→ **Task**
Scan the material below for "places", then return each line that contains it.

****************

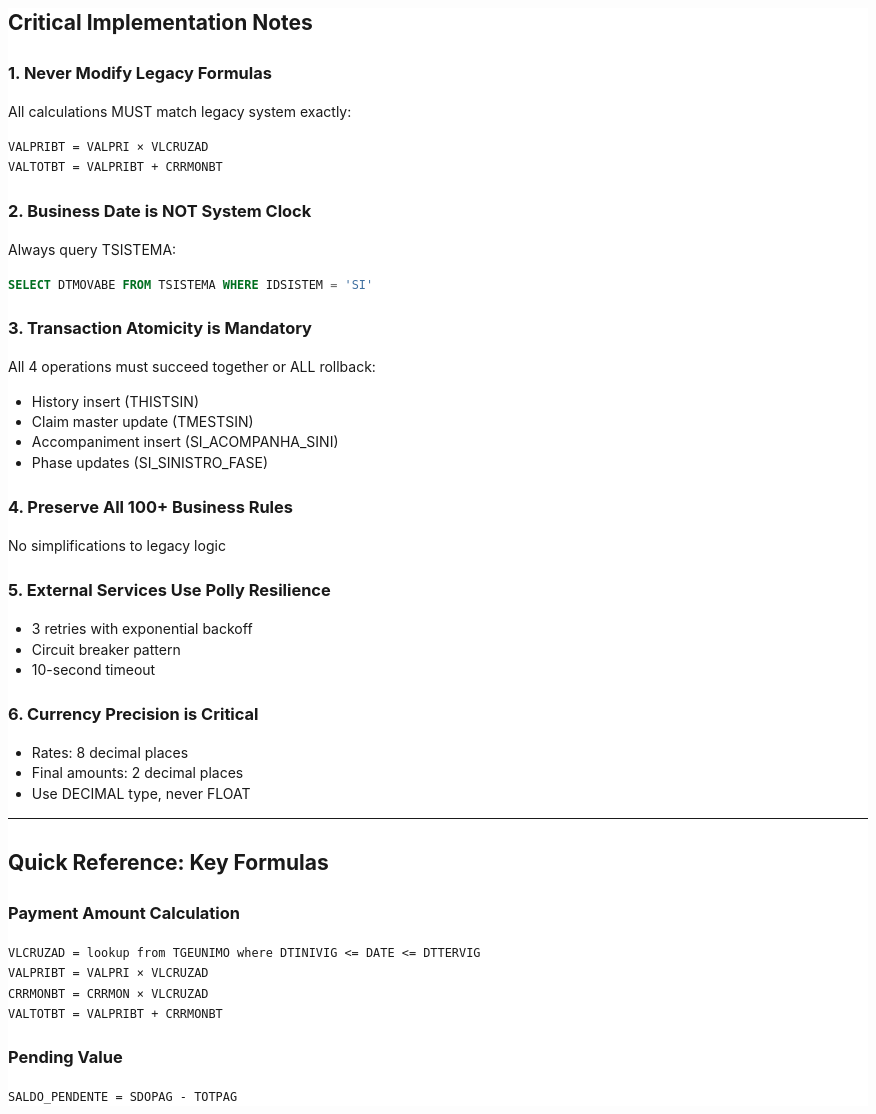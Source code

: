 
## Critical Implementation Notes

### 1. Never Modify Legacy Formulas
All calculations MUST match legacy system exactly:
```
VALPRIBT = VALPRI × VLCRUZAD
VALTOTBT = VALPRIBT + CRRMONBT
```

### 2. Business Date is NOT System Clock
Always query TSISTEMA:
```sql
SELECT DTMOVABE FROM TSISTEMA WHERE IDSISTEM = 'SI'
```

### 3. Transaction Atomicity is Mandatory
All 4 operations must succeed together or ALL rollback:
- History insert (THISTSIN)
- Claim master update (TMESTSIN)
- Accompaniment insert (SI_ACOMPANHA_SINI)
- Phase updates (SI_SINISTRO_FASE)

### 4. Preserve All 100+ Business Rules
No simplifications to legacy logic

### 5. External Services Use Polly Resilience
- 3 retries with exponential backoff
- Circuit breaker pattern
- 10-second timeout

### 6. Currency Precision is Critical
- Rates: 8 decimal places
- Final amounts: 2 decimal places
- Use DECIMAL type, never FLOAT

---

## Quick Reference: Key Formulas

### Payment Amount Calculation
```
VLCRUZAD = lookup from TGEUNIMO where DTINIVIG <= DATE <= DTTERVIG
VALPRIBT = VALPRI × VLCRUZAD
CRRMONBT = CRRMON × VLCRUZAD
VALTOTBT = VALPRIBT + CRRMONBT
```

### Pending Value
```
SALDO_PENDENTE = SDOPAG - TOTPAG
```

****************

→ **Expected answer**
- Rates: 8 decimal places
- Final amounts: 2 decimal places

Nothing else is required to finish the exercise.